**Exercise requirements**
The word "runtime" occurs in some lines of the listing. Copy those lines.

**Information shown**
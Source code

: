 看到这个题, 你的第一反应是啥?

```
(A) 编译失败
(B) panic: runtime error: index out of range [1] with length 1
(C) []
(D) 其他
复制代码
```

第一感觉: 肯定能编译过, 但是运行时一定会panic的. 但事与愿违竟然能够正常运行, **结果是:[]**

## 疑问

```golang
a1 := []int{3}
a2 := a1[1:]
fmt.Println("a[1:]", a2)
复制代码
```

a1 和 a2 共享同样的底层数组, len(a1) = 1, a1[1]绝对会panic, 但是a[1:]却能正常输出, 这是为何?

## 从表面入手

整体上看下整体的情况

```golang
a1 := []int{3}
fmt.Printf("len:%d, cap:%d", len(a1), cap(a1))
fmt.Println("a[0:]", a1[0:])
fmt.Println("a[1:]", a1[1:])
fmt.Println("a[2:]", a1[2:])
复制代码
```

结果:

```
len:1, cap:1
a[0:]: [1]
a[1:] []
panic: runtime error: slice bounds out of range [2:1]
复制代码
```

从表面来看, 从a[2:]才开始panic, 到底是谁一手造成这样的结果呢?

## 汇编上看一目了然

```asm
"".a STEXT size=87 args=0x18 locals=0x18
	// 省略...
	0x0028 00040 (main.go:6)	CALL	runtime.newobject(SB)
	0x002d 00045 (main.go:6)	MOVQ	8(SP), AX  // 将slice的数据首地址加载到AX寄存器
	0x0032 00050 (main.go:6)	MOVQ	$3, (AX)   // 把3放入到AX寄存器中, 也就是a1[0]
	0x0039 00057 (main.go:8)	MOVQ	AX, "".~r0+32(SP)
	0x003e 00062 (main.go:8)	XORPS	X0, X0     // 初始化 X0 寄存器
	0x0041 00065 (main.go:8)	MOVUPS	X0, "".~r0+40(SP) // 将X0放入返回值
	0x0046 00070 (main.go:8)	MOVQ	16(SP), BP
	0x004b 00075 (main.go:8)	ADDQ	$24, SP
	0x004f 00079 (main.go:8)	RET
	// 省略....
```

**Exercise result**
(B) panic: runtime error: index out of range [1] with length 1
panic: runtime error: slice bounds out of range [2:1]
	0x0028 00040 (main.go:6)	CALL	runtime.newobject(SB)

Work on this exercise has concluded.